Aim of the task:
Only the lines from the one containing "notification lifecycle |" to the end of the data are wanted; print them exactly as they appear.

Records from a data source:

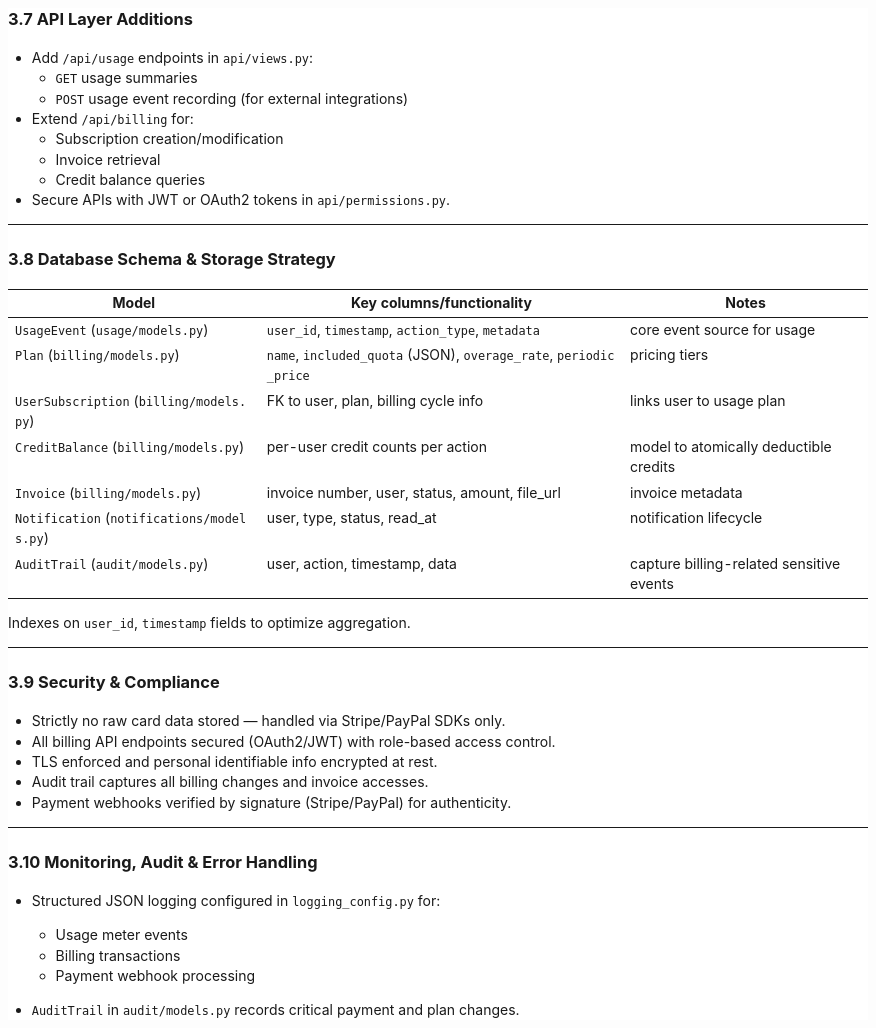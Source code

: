 
### 3.7 API Layer Additions

- Add `/api/usage` endpoints in `api/views.py`:
  - `GET` usage summaries 
  - `POST` usage event recording (for external integrations)
- Extend `/api/billing` for:
  - Subscription creation/modification
  - Invoice retrieval
  - Credit balance queries
- Secure APIs with JWT or OAuth2 tokens in `api/permissions.py`.

---

### 3.8 Database Schema & Storage Strategy

| Model | Key columns/functionality | Notes |
|-------|---------------------------|-------|
| `UsageEvent` (`usage/models.py`) | `user_id`, `timestamp`, `action_type`, `metadata` | core event source for usage |
| `Plan` (`billing/models.py`) | `name`, `included_quota` (JSON), `overage_rate`, `periodic_price` | pricing tiers |
| `UserSubscription` (`billing/models.py`) | FK to user, plan, billing cycle info | links user to usage plan |
| `CreditBalance` (`billing/models.py`) | per-user credit counts per action | model to atomically deductible credits |
| `Invoice` (`billing/models.py`) | invoice number, user, status, amount, file_url | invoice metadata |
| `Notification` (`notifications/models.py`) | user, type, status, read_at | notification lifecycle |
| `AuditTrail` (`audit/models.py`) | user, action, timestamp, data | capture billing-related sensitive events |

Indexes on `user_id`, `timestamp` fields to optimize aggregation.

---

### 3.9 Security & Compliance

- Strictly no raw card data stored — handled via Stripe/PayPal SDKs only.
- All billing API endpoints secured (OAuth2/JWT) with role-based access control.
- TLS enforced and personal identifiable info encrypted at rest.
- Audit trail captures all billing changes and invoice accesses.
- Payment webhooks verified by signature (Stripe/PayPal) for authenticity.

---

### 3.10 Monitoring, Audit & Error Handling

- Structured JSON logging configured in `logging_config.py` for:
  - Usage meter events  
  - Billing transactions  
  - Payment webhook processing  

- `AuditTrail` in `audit/models.py` records critical payment and plan changes.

Solution for this task:
| `Notification` (`notifications/models.py`) | user, type, status, read_at | notification lifecycle |
| `AuditTrail` (`audit/models.py`) | user, action, timestamp, data | capture billing-related sensitive events |

Indexes on `user_id`, `timestamp` fields to optimize aggregation.

---

### 3.9 Security & Compliance

- Strictly no raw card data stored — handled via Stripe/PayPal SDKs only.
- All billing API endpoints secured (OAuth2/JWT) with role-based access control.
- TLS enforced and personal identifiable info encrypted at rest.
- Audit trail captures all billing changes and invoice accesses.
- Payment webhooks verified by signature (Stripe/PayPal) for authenticity.

---

### 3.10 Monitoring, Audit & Error Handling

- Structured JSON logging configured in `logging_config.py` for:
  - Usage meter events  
  - Billing transactions  
  - Payment webhook processing  

- `AuditTrail` in `audit/models.py` records critical payment and plan changes.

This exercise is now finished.